We will post more as soon as additional information is available.

Our apologies for any inconvenience,
Bob

Bob
02-12-2008, 11:32 AM
It appears that an automatic signature update for ClamAV caused issues with scanning on the MX servers.

Bruce has disabled scanning at this time to allow services to get back to more normal levels and also to investigate what the exact problem is.

We will post more as it becomes available.

Again our sincere apologies,
Bob

hobbes
02-12-2008, 12:42 PM
Are queues still backed up? Any other issues still going on?

Bradley
02-12-2008, 01:14 PM
Oddly enough I was doing an install of clamav on the colo last night. I had to stop for the night and may put it on hold until I can see what happened with your install.

Bob
02-12-2008, 01:26 PM
Are queues still backed up? Any other issues still going on?

Yes the MX servers have large backlogs of queued mail as a result of the ClamAV issues and will take some time to clear out once everything has settled down.

At this time multiple technicians are working on the issues trying to get everything back to more normal service levels.

As soon as we know anything additional we will post again.

Our apologies and also our thanks for the understanding and cooperation everyone has shown during this event,
Bob

Bob
02-12-2008, 01:42 PM
The MX servers are being rebooted one by one to bring them back into normal service without scanning enabled.

As they are being booted mail delays will occur and then once back in service they will begin delivering mail and start moving the queued messages to inboxes.

Once all are back in service we will post again.

Thanks,
Bob

kitchin
02-12-2008, 01:52 PM
Thanks for dealing with the horror that is email. Do you think DKIM is going to fix the internet, like that Slashdot article said it might?

Randall
02-12-2008, 02:36 PM
Huh. My outgoing mail was moving again as of 11:38 EST -- maybe they fixed mine first to shut me up. :rasberry:

Randall

Bob
02-12-2008, 02:37 PM
All the MX servers have been returned to service (one is in limited service due to a potential disk failure) at this time.

Most are showing a slow but definite drop in queued messages which indicates they are handling new messages as well as starting to clear out the queues. The remaining we expect to see a reduction in queued messages within the hour.

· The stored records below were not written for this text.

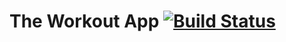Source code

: 
# The Workout App [![Build Status](https://travis-ci.org/bartleyf/newWorkoutApp.svg?branch=master)](https://travis-ci.org/bartleyf/newWorkoutApp)
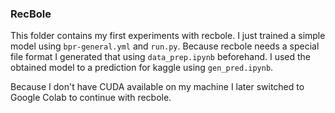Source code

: ### RecBole

This folder contains my first experiments with recbole. I just trained a simple model using `bpr-general.yml` and `run.py`. Because recbole needs a special file format I generated that using `data_prep.ipynb` beforehand. I used the obtained model to a prediction for kaggle using `gen_pred.ipynb`.

Because I don't have CUDA available on my machine I later switched to Google Colab to continue with recbole.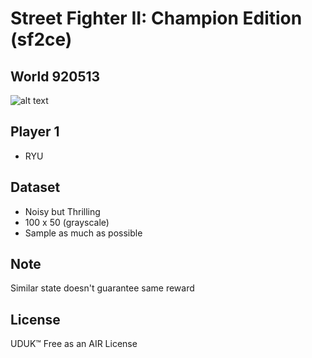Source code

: # Street Fighter II: Champion Edition (sf2ce)

## World 920513

![alt text](https://raw.githubusercontent.com/soundbooze/soundbooze-mame/master/sf2ce/sync/pretrained/920513.png "920513")

## Player 1

- RYU

## Dataset

- Noisy but Thrilling
- 100 x 50 (grayscale)
- Sample as much as possible

## Note

Similar state doesn't guarantee same reward

## License

UDUK™ Free as an AIR License
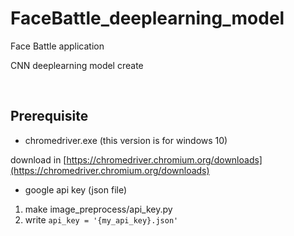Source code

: # FaceBattle_deeplearning_model
Face Battle application 

CNN deeplearning model create

<br>

## Prerequisite

- chromedriver.exe (this version is for windows 10)

download in [https://chromedriver.chromium.org/downloads](https://chromedriver.chromium.org/downloads)

- google api key (json file)

1. make image_preprocess/api_key.py
2. write `api_key = '{my_api_key}.json'`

I would expect that it will take a number of hours to completely clear all the queued messages as they built up rather dramatically.

The MX server with the potential disk failure will be attended to this afternoon and Bruce will be by to provide additional information regarding the problems with ClamAV later as well...

Once again our sincere apologies and again our thanks for everyones patience during this event.

Kitchen, I really don't think DKIM will "Fix" the Internet ;) BUT it should be a start towards possibly getting email back as a trusted and reliable communication solution. I hope...

Thanks everyone,
Bob

Bruce
02-12-2008, 07:39 PM
As far as I can determine, this is what happened.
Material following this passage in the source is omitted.